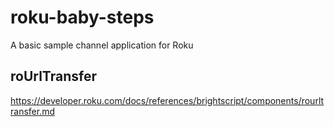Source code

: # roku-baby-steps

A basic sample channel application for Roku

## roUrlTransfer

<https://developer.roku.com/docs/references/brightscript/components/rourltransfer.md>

__________

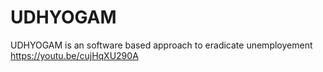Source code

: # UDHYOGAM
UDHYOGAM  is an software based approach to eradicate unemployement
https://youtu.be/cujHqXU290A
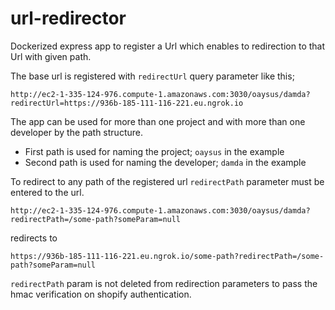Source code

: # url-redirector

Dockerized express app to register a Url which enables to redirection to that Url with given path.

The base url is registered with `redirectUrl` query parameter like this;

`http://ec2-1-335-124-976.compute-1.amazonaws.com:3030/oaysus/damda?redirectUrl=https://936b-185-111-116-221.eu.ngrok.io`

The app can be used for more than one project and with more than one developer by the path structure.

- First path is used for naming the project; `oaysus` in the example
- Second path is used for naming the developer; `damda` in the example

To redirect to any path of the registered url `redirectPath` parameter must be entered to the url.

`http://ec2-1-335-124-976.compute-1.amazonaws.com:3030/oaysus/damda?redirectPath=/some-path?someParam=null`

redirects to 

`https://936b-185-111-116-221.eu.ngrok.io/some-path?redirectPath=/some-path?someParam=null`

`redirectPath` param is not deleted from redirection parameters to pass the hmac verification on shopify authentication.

__________

> [Work required]:
Word for word, restate the lines of the data above that fall between the line holding "Dockerized express app" and the line holding "The app can", inclusive, and no other lines.

> [Your solution]:
Dockerized express app to register a Url which enables to redirection to that Url with given path.

The base url is registered with `redirectUrl` query parameter like this;

`http://ec2-1-335-124-976.compute-1.amazonaws.com:3030/oaysus/damda?redirectUrl=https://936b-185-111-116-221.eu.ngrok.io`

The app can be used for more than one project and with more than one developer by the path structure.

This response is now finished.